Clémentine est vaincue maintenant, car elle a trouvé dans Pierre Chambeau non un mari, mais un maître, non un objet d’affection, mais un objet d’admiration : elle renonce bravement à sa vie luxueuse, et vient habiter sous l’humble toit de son mari. Le cinquième acte contient une morale excellente, et pourtant je ne l’aime pas. Le ménage des deux époux me rappelle, je ne sais pourquoi, les ménages d’étudiant rangé et de grisette honnête. Lorsque le rideau se lève, Clémentine chante une chanson de grisette en belle humeur, et bientôt on voit apparaître son mari armé du studieux portefeuille d’étudiant et du démocratique parapluie. Cependant, puisque les époux sont heureux, je n’ai aucune objection à faire.
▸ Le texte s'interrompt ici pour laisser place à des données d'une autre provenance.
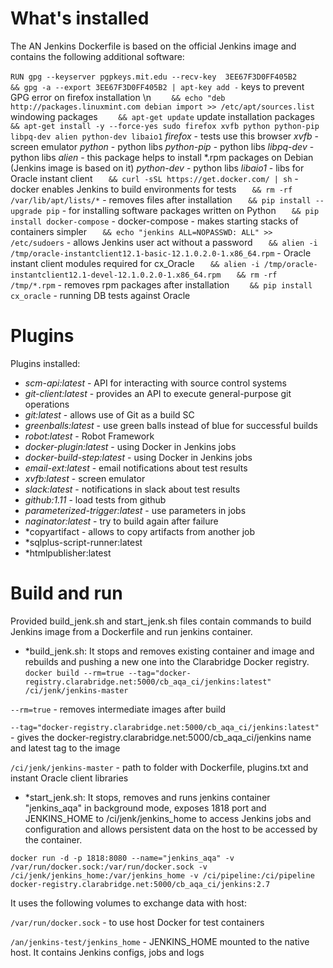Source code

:
# What's installed

The AN Jenkins Dockerfile is based on the official Jenkins image and contains the following additional software:

```RUN gpg --keyserver pgpkeys.mit.edu --recv-key  3EE67F3D0FF405B2``` 
```    && gpg -a --export 3EE67F3D0FF405B2 | apt-key add -``` keys to prevent GPG error on firefox installation \\n
```    && echo "deb http://packages.linuxmint.com debian import >> /etc/apt/sources.list``` windowing packages
```    && apt-get update``` update installation packages
```    && apt-get install -y --force-yes sudo firefox xvfb python python-pip libpq-dev alien python-dev libaio1```
*firefox* - tests use this browser
*xvfb* - screen emulator
*python* - python libs
*python-pip* - python libs
*libpq-dev* - python libs
*alien* - this package helps to install *.rpm packages on Debian (Jenkins image is based on it)
*python-dev* -  python libs
*libaio1* - libs for Oracle instant client
```    && curl -sSL https://get.docker.com/ | sh ``` - docker enables Jenkins to build environments for tests
```    && rm -rf /var/lib/apt/lists/* ``` - removes files after installation
```    && pip install --upgrade pip ``` - for installing software packages written on Python
```    && pip install docker-compose ```  - docker-compose - makes starting stacks of containers simpler
```    && echo "jenkins ALL=NOPASSWD: ALL" >> /etc/sudoers ``` - allows Jenkins user act without a password
```    && alien -i /tmp/oracle-instantclient12.1-basic-12.1.0.2.0-1.x86_64.rpm ``` - Oracle instant client modules required for cx_Oracle
```    && alien -i /tmp/oracle-instantclient12.1-devel-12.1.0.2.0-1.x86_64.rpm ```
```    && rm -rf /tmp/*.rpm ``` - removes rpm packages after installation
```    && pip install cx_oracle``` - running DB tests against Oracle

# Plugins

Plugins installed:
* *scm-api:latest* - API for interacting with source control systems
* *git-client:latest* - provides an API to execute general-purpose git operations
* *git:latest* - allows use of Git as a build SC
* *greenballs:latest* - use green balls instead of blue for successful builds
* *robot:latest* - Robot Framework
* *docker-plugin:latest* - using Docker in Jenkins jobs
* *docker-build-step:latest* - using Docker in Jenkins jobs
* *email-ext:latest* - email notifications about test results
* *xvfb:latest* - screen emulator
* *slack:latest* - notifications in slack about test results
* *github:1.11* - load tests from github
* *parameterized-trigger:latest* - use parameters in jobs
* *naginator:latest* - try to build again after failure
* *copyartifact - allows to copy artifacts from another job
* *sqlplus-script-runner:latest
* *htmlpublisher:latest

# Build and run

Provided build_jenk.sh and start_jenk.sh files contain commands to build Jenkins image from a Dockerfile and run
jenkins container.
* *build_jenk.sh:
It stops and removes existing container and image and rebuilds and pushing a new one into the Clarabridge Docker
registry.
```docker build --rm=true --tag="docker-registry.clarabridge.net:5000/cb_aqa_ci/jenkins:latest" /ci/jenk/jenkins-master```

```--rm=true``` - removes intermediate images after build

```--tag="docker-registry.clarabridge.net:5000/cb_aqa_ci/jenkins:latest"``` - gives the docker-registry.clarabridge.net:5000/cb_aqa_ci/jenkins name and latest tag to the image

```/ci/jenk/jenkins-master``` - path to folder with Dockerfile, plugins.txt and instant Oracle client libraries

* *start_jenk.sh:
It stops, removes and runs jenkins container "jenkins_aqa" in background mode, exposes 1818 port and JENKINS_HOME to
/ci/jenk/jenkins_home to access Jenkins jobs and configuration and allows persistent data on the host to be accessed
by the container.

```docker run -d -p 1818:8080 --name="jenkins_aqa" -v /var/run/docker.sock:/var/run/docker.sock -v /ci/jenk/jenkins_home:/var/jenkins_home -v /ci/pipeline:/ci/pipeline docker-registry.clarabridge.net:5000/cb_aqa_ci/jenkins:2.7```

It uses the following volumes to exchange data with host:

```/var/run/docker.sock``` - to use host Docker for test containers

```/an/jenkins-test/jenkins_home``` - JENKINS_HOME mounted to the native host. It contains Jenkins configs, jobs and logs

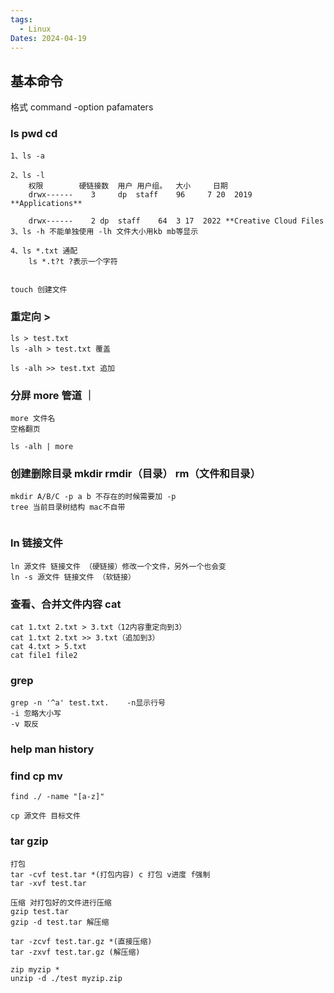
 ```yaml
---
tags:
  - Linux
Dates: 2024-04-19
---
```





## 基本命令

格式
command -option pafamaters 

### ls pwd cd
```
1、ls -a

2、ls -l
	权限        硬链接数  用户 用户组。  大小     日期
	drwx------    3     dp  staff    96     7 20  2019 **Applications**
	
	drwx------    2 dp  staff    64  3 17  2022 **Creative Cloud Files 
3、ls -h 不能单独使用 -lh 文件大小用kb mb等显示

4、ls *.txt 通配
	ls *.t?t ?表示一个字符
	

touch 创建文件
```
### 重定向 >

```
ls > test.txt
ls -alh > test.txt 覆盖

ls -alh >> test.txt 追加
```

### 分屏 more 管道 ｜

```
more 文件名
空格翻页

ls -alh | more

```

### 创建删除目录 mkdir rmdir（目录） rm（文件和目录）

```
mkdir A/B/C -p a b 不存在的时候需要加 -p
tree 当前目录树结构 mac不自带


```

### ln 链接文件
```
ln 源文件 链接文件 （硬链接）修改一个文件，另外一个也会变
ln -s 源文件 链接文件 （软链接）
```

### 查看、合并文件内容 cat

```
cat 1.txt 2.txt > 3.txt（12内容重定向到3）
cat 1.txt 2.txt >> 3.txt（追加到3）
cat 4.txt > 5.txt
cat file1 file2 

```

### grep
```
grep -n '^a' test.txt.    -n显示行号
-i 忽略大小写
-v 取反
```

### help man history
### find cp mv
```
find ./ -name "[a-z]"

cp 源文件 目标文件
```

### tar gzip
```
打包
tar -cvf test.tar *(打包内容) c 打包 v进度 f强制
tar -xvf test.tar

压缩 对打包好的文件进行压缩
gzip test.tar
gzip -d test.tar 解压缩

tar -zcvf test.tar.gz *(直接压缩)
tar -zxvf test.tar.gz (解压缩)

zip myzip *
unzip -d ./test myzip.zip
```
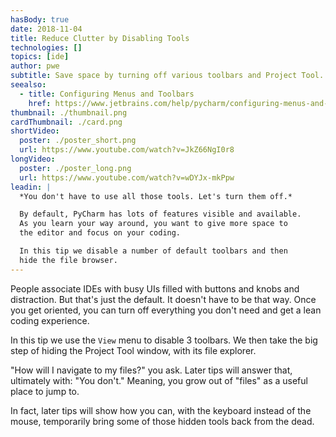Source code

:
 ```yaml
---
hasBody: true
date: 2018-11-04
title: Reduce Clutter by Disabling Tools
technologies: []
topics: [ide]
author: pwe
subtitle: Save space by turning off various toolbars and Project Tool.
seealso:
  - title: Configuring Menus and Toolbars
    href: https://www.jetbrains.com/help/pycharm/configuring-menus-and-toolbars.html
thumbnail: ./thumbnail.png
cardThumbnail: ./card.png
shortVideo:
  poster: ./poster_short.png
  url: https://www.youtube.com/watch?v=JkZ66NgI0r8
longVideo:
  poster: ./poster_long.png
  url: https://www.youtube.com/watch?v=wDYJx-mkPpw
leadin: |
  *You don't have to use all those tools. Let's turn them off.*

  By default, PyCharm has lots of features visible and available. 
  As you learn your way around, you want to give more space to 
  the editor and focus on your coding.

  In this tip we disable a number of default toolbars and then 
  hide the file browser.
---
```


People associate IDEs with busy UIs filled with buttons and knobs
and distraction. But that's just the default. It doesn't
have to be that way. Once you get oriented, you can turn off
everything you don't need and get a lean coding experience.

In this tip we use the `View` menu to disable 3 toolbars. We
then take the big step of hiding the Project Tool window, with its
file explorer.

"How will I navigate to my files?" you ask. Later tips will answer
that, ultimately with: "You don't." Meaning, you grow out of
"files" as a useful place to jump to.

In fact, later tips will show how you can, with the keyboard instead
of the mouse, temporarily bring some of those hidden tools back from
the dead.
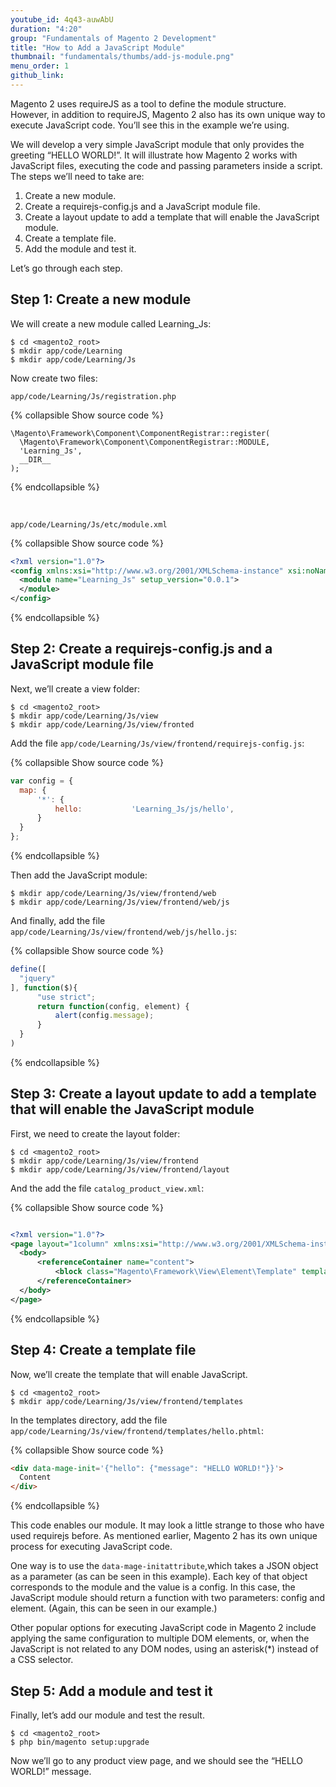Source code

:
 ```yaml
---
youtube_id: 4q43-auwAbU
duration: "4:20"
group: "Fundamentals of Magento 2 Development"
title: "How to Add a JavaScript Module"
thumbnail: "fundamentals/thumbs/add-js-module.png"
menu_order: 1
github_link:
---
```


Magento 2 uses requireJS as a tool to define the module structure.
However, in addition to requireJS, Magento 2 also has its own unique way to execute JavaScript code.
You’ll see this in the example we’re using.

We will develop a very simple JavaScript module that only provides the greeting “HELLO WORLD!”.
It will illustrate how Magento 2 works with JavaScript files, executing the code and passing parameters inside a script.
The steps we’ll need to take are:

1. Create a new module.
2. Create a requirejs-config.js and a JavaScript module file.
3. Create a layout update to add a template that will enable the JavaScript module.
4. Create a template file.
5. Add the module and test it.

Let’s go through each step.

## Step 1: Create a new module

We will create a new module called Learning_Js:

```
$ cd <magento2_root>
$ mkdir app/code/Learning
$ mkdir app/code/Learning/Js
```

Now create two files:

`app/code/Learning/Js/registration.php`

{% collapsible Show source code %}

  ```php?start_inline=1
\Magento\Framework\Component\ComponentRegistrar::register(
    \Magento\Framework\Component\ComponentRegistrar::MODULE,
    'Learning_Js',
    __DIR__
);
  ```

{% endcollapsible %}

<br/>

`app/code/Learning/Js/etc/module.xml`

{% collapsible Show source code  %}
  ```xml
<?xml version="1.0"?>
<config xmlns:xsi="http://www.w3.org/2001/XMLSchema-instance" xsi:noNamespaceSchemaLocation="urn:magento:framework:Module/etc/module.xsd">
    <module name="Learning_Js" setup_version="0.0.1">
    </module>
</config>
  ```
{% endcollapsible %}

## Step 2: Create a requirejs-config.js and a JavaScript module file

Next, we’ll create a view folder:

```
$ cd <magento2_root>
$ mkdir app/code/Learning/Js/view
$ mkdir app/code/Learning/Js/view/fronted
```

Add the file `app/code/Learning/Js/view/frontend/requirejs-config.js`:

{% collapsible Show source code %}
  ```javascript
var config = {
    map: {
        '*': {
            hello:           'Learning_Js/js/hello',
        }
    }
};
  ```
{% endcollapsible %}

Then add the JavaScript module:

```
$ mkdir app/code/Learning/Js/view/frontend/web
$ mkdir app/code/Learning/Js/view/frontend/web/js
```

And finally, add the file `app/code/Learning/Js/view/frontend/web/js/hello.js`:

{% collapsible Show source code %}
  ```javascript
define([
    "jquery"
], function($){
        "use strict";
        return function(config, element) {
            alert(config.message);
        }
    }
)
  ```
{% endcollapsible %}

## Step 3: Create a layout update to add a template that will enable the JavaScript module

First, we need to create the layout folder:

```
$ cd <magento2_root>
$ mkdir app/code/Learning/Js/view/frontend
$ mkdir app/code/Learning/Js/view/frontend/layout
```

And the add the file `catalog_product_view.xml`:

{% collapsible Show source code %}
  ```xml

<?xml version="1.0"?>
<page layout="1column" xmlns:xsi="http://www.w3.org/2001/XMLSchema-instance" xsi:noNamespaceSchemaLocation="urn:magento:framework:View/Layout/etc/page_configuration.xsd">
    <body>
        <referenceContainer name="content">
            <block class="Magento\Framework\View\Element\Template" template="Learning_Js::hello.phtml" />
        </referenceContainer>
    </body>
</page>

  ```
{% endcollapsible %}

## Step 4: Create a template file

Now, we’ll create the template that will enable JavaScript.

```
$ cd <magento2_root>
$ mkdir app/code/Learning/Js/view/frontend/templates
```

In the templates directory, add the file `app/code/Learning/Js/view/frontend/templates/hello.phtml`:

{% collapsible Show source code %}
  ```html
<div data-mage-init='{"hello": {"message": "HELLO WORLD!"}}'>
    Content
</div>
  ```
{% endcollapsible %}

This code enables our module.
It may look a little strange to those who have used requirejs before.
As mentioned earlier, Magento 2 has its own unique process for executing JavaScript code.

One way is to use the `data-mage-initattribute`,which takes a JSON object as a parameter (as can be seen in this example).
Each key of that object corresponds to the module and the value is a config.
In this case, the JavaScript module should return a function with two parameters: config and element.
(Again, this can be seen in our example.)

Other popular options for executing JavaScript code in Magento 2 include applying the same configuration to multiple DOM elements, or, when the JavaScript is not related to any DOM nodes, using an asterisk(*) instead of a CSS selector.

## Step 5: Add a module and test it

Finally, let’s add our module and test the result.

```
$ cd <magento2_root>
$ php bin/magento setup:upgrade
```

Now we’ll go to any product view page, and we should see the “HELLO WORLD!” message.
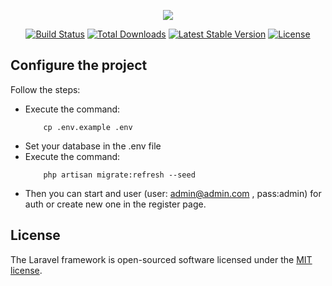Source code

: <p align="center"><img src="https://laravel.com/assets/img/components/logo-laravel.svg"></p>

<p align="center">
<a href="https://travis-ci.org/laravel/framework"><img src="https://travis-ci.org/laravel/framework.svg" alt="Build Status"></a>
<a href="https://packagist.org/packages/laravel/framework"><img src="https://poser.pugx.org/laravel/framework/d/total.svg" alt="Total Downloads"></a>
<a href="https://packagist.org/packages/laravel/framework"><img src="https://poser.pugx.org/laravel/framework/v/stable.svg" alt="Latest Stable Version"></a>
<a href="https://packagist.org/packages/laravel/framework"><img src="https://poser.pugx.org/laravel/framework/license.svg" alt="License"></a>
</p>

## Configure the project

Follow the steps:

- Execute the command:
    ```
        cp .env.example .env      
- Set your database in the .env file
- Execute the command:
    ``` 
        php artisan migrate:refresh --seed 
- Then you can start and user (user: admin@admin.com , pass:admin) for auth or create new one in the register page.


## License

The Laravel framework is open-sourced software licensed under the [MIT license](https://opensource.org/licenses/MIT).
J’ai regret seulement de voir que Pierre Chambeau soit assez imprudent pour lâcher des paroles qui peuvent éveiller chez sa femme le regret de la vie passée. Qu’a-t-il besoin, le jour de la fête de Clémentine, de faire allusion à la modicité du cadeau qu’il lui présente et de s’excuser de n’avoir eu que cent cinquante francs à mettre à l’achat d’un coffret? S’il tient à conserver sa femme, il doit travailler à éteindre ses souvenirs, afin qu’elle soit tout entière et sans regrets à sa nouvelle existence. Tout se termine comme dans les contes de fée. Mme Bernier, qui ne peut se passer de sa fille, achète à son gendre sa découverte, et Pierre Chambeau, après beaucoup de déceptions, se trouve en réalité avoir fait un beau mariage.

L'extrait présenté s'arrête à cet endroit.